Bei Team- und Ballsportarten ist das nicht ganz so kritisch, aber Marathonläufer und Triathleten beispielsweise sind international während des Ramadans nicht konkurrenzfähig.
"Ernährung ist eine der wesentlichen Inputvariablen in der großen Gleichung des leistungssportlichen Trainings", sagt Lars Donath, Professor an der Sporthochschule Köln. In anderen Worten: Was ein Mensch wann isst und trinkt, ist sehr entscheidend dafür, wie leistungsfähig sein Körper ist.

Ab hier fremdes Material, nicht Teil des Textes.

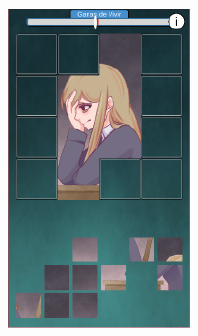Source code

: \begin{figure}[h]
\begin{minipage}{.24\textwidth}
        \includegraphics[width=\textwidth]{imgs/screenshot-final2.png}
    \end{minipage}
    \begin{minipage}{.24\textwidth}

\end{minipage}
\end{figure}

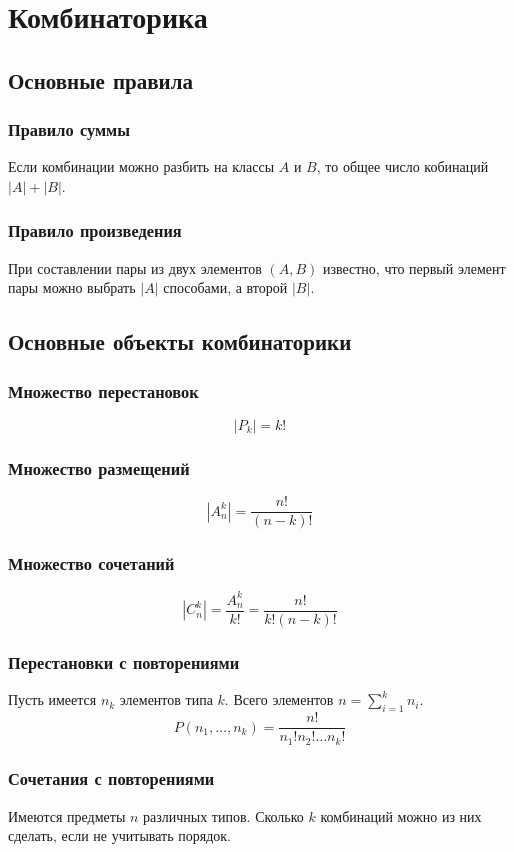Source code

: \documentclass[main]{subfiles}
\begin{document}
\chapter{Комбинаторика}

\section{Основные правила}
\subsection{Правило суммы}
Если комбинации можно разбить на классы $A$ и $B$, то общее число кобинаций 
$|A| + |B|$.

\subsection{Правило произведения}
При составлении пары из двух элементов $(A, B)$ известно, что первый элемент пары
можно выбрать $|A|$ способами, а второй $|B|$.

\section{Основные объекты комбинаторики}
\subsection{Множество перестановок}
\[
    |P_k| = k!
\]

\subsection{Множество размещений}
\[
    |A_n^k| = \frac{n!}{(n - k)!}
\]

\subsection{Множество сочетаний}
\[
    |C_n^k| = \frac{A_n^k}{k!} = \frac{n!}{k!(n - k)!}
\]

\subsection{Перестановки с повторениями}
Пусть имеется $n_k$ элементов типа $k$. Всего элементов $n=\sum_{i = 1}^{k}n_i$.
\[
    P(n_1, \ldots, n_k) = \frac{n!}{n_1!n_2! \ldots n_k!}
\]

\subsection{Сочетания с повторениями}
Имеются предметы $n$ различных типов. Сколько $k$ комбинаций можно из них сделать, 
если не учитывать порядок.
\end{document}
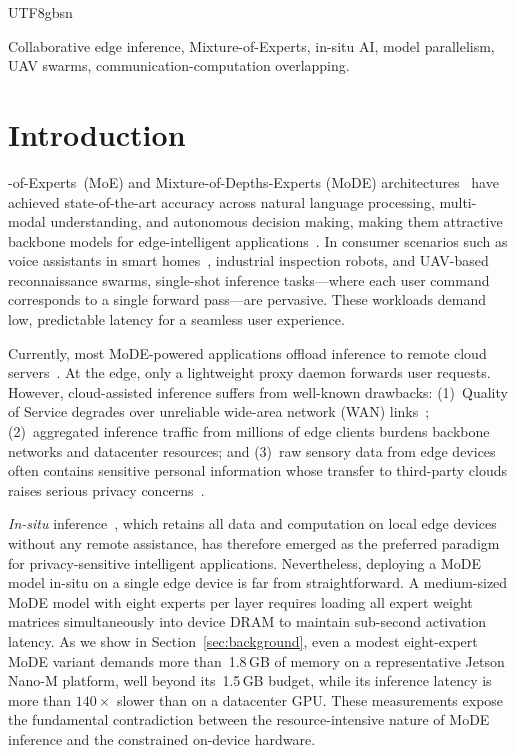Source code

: \documentclass[conference]{IEEEtran}
\begin{document}
\begin{CJK*}{UTF8}{gbsn}
\begin{IEEEkeywords}
Collaborative edge inference, Mixture-of-Experts, in-situ AI,
model parallelism, UAV swarms, communication-computation
overlapping.
\end{IEEEkeywords}

\IEEEpeerreviewmaketitle

\section{Introduction}
\label{sec:intro}

-of-Experts~(MoE) and Mixture-of-Depths-Experts
(MoDE) architectures~\cite{shazeer2017moe,fedus2022switch} have
achieved state-of-the-art accuracy across natural language processing,
multi-modal understanding, and autonomous decision making, making them
attractive backbone models for edge-intelligent
applications~\cite{zhou2019edge}.  In consumer scenarios such as
voice assistants in smart homes~\cite{king2023sasha}, industrial
inspection robots, and UAV-based reconnaissance swarms, single-shot
inference tasks---where each user command corresponds to a single
forward pass---are pervasive.  These workloads demand low, predictable
latency for a seamless user experience.

Currently, most MoDE-powered applications offload inference to remote
cloud servers~\cite{li2023alpaserve,yu2022orca}.  At the edge, only a
lightweight proxy daemon forwards user requests.  However,
cloud-assisted inference suffers from well-known drawbacks: (1)~Quality
of Service degrades over unreliable wide-area network (WAN)
links~\cite{zhou2019edge}; (2)~aggregated inference traffic from millions
of edge clients burdens backbone networks and datacenter resources; and
(3)~raw sensory data from edge devices often contains sensitive personal
information whose transfer to third-party clouds raises serious
privacy concerns~\cite{voigt2017gdpr}.

\emph{In-situ} inference~\cite{zeng2020coedge,jia2022codl}, which
retains all data and computation on local edge devices without any
remote assistance, has therefore emerged as the preferred paradigm for
privacy-sensitive intelligent applications.  Nevertheless, deploying
a MoDE model in-situ on a single edge device is far from
straightforward.  A medium-sized MoDE model with eight experts per
layer requires loading all expert weight matrices simultaneously into
device DRAM to maintain sub-second activation latency.  As we show in
Section~\ref{sec:background}, even a modest eight-expert MoDE variant
demands more than~1.8\,GB of memory on a representative Jetson Nano-M
platform, well beyond its~1.5\,GB budget, while its inference latency
is more than $140\times$ slower than on a datacenter GPU.  These
measurements expose the fundamental contradiction between the
resource-intensive nature of MoDE inference and the constrained
on-device hardware.


\end{CJK*}
\end{document}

Die Kombination aus Profisport und Ramadan müsse man laut Donath differenziert betrachten: "Bei Team- und Ballsportarten ist das nicht ganz so kritisch", sagt er, "aber Marathonläufer und Triathleten beispielsweise sind international während des Ramadans nicht konkurrenzfähig."
Fastennachteile für Ausdauersportler
In Deutschland, aber auch weltweit sind Studien zum Effekt des Ramadans auf Leistungs- und Profisportler bislang verhältnismäßig selten. Die bislang durchgeführten Studien deuten darauf hin, dass das Fasten einen Effekt auf die Leistungsfähigkeit haben kann – aber nicht muss. Ein Leistungsverlust am Nachmittag scheint wahrscheinlicher als am Vormittag und bei Ausdauersportlern tendenziell größer als bei Athleten mit Fokus auf Schnellkraft.

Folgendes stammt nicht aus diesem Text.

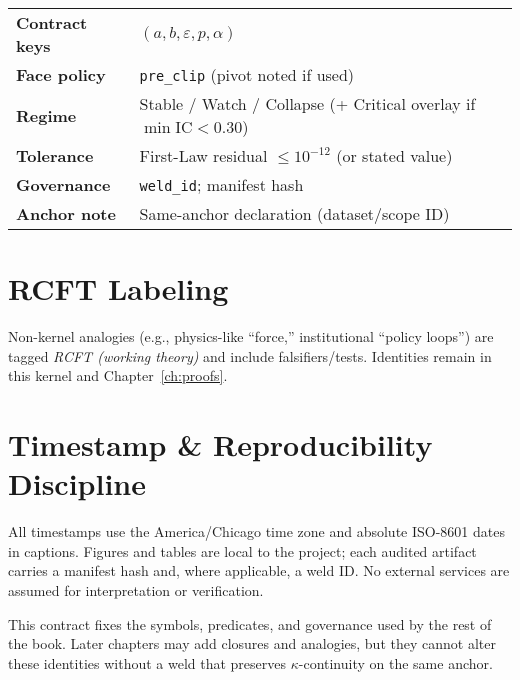 \begin{eqbox}
\small
\begin{tabularx}{\linewidth}{@{}>{\bfseries}l X@{}}
Contract keys & $(a,b,\varepsilon,p,\alpha)$ \\
Face policy   & \texttt{pre\_clip} (pivot noted if used) \\
Regime        & Stable / Watch / Collapse (+ Critical overlay if $\min\mathrm{IC}<0.30$) \\
Tolerance     & First-Law residual $\le 10^{-12}$ (or stated value) \\
Governance    & \texttt{weld\_id}; manifest hash \\
Anchor note   & Same-anchor declaration (dataset/scope ID) \\
\end{tabularx}
\end{eqbox}

\section{RCFT Labeling}
\label{sec:contract-rcft}
Non-kernel analogies (e.g., physics-like “force,” institutional “policy loops”) are tagged \emph{RCFT (working theory)} and include falsifiers/tests. Identities remain in this kernel and Chapter~\ref{ch:proofs}.

\section{Timestamp \& Reproducibility Discipline}
\label{sec:contract-time}
All timestamps use the America/Chicago time zone and absolute ISO-8601 dates in captions. Figures and tables are local to the project; each audited artifact carries a manifest hash and, where applicable, a weld ID. No external services are assumed for interpretation or verification.

\medskip
\noindent
This contract fixes the symbols, predicates, and governance used by the rest of the book. Later chapters may add closures and analogies, but they cannot alter these identities without a weld that preserves $\kappa$-continuity on the same anchor.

"Allen voran die Gesamtkalorienzufuhr und unerfüllter Regenerationsbedarf können ein Problem sein", sagt Sportwissenschaftler Donath. Daraus ergeben sich für fastende Sportler vor allem zwei Hauptaufgaben. Erstens: zwischen Sonnenuntergang und -aufgang so viel essen, dass die verbrannten Kalorien wieder in den Körper kommen. Und zweitens: tagsüber eher regenerieren, als sich zusätzlich zu verausgaben.
Abends nach drei Minuten schon satt
Für Altglienickes Öztürk fällt das Abendessen nach Sonnenuntergang deshalb um einiges üppiger aus als sein spärliches Frühstück. Wer sich jetzt allerdings vorstellt, dass der 20-Jährige – durchaus Profisportler-typisch – tellerweise Nudeln, mit Fleisch oder Fisch, dazu noch Gemüse und ein paar Scheiben Brot verschlingt, liegt falsch.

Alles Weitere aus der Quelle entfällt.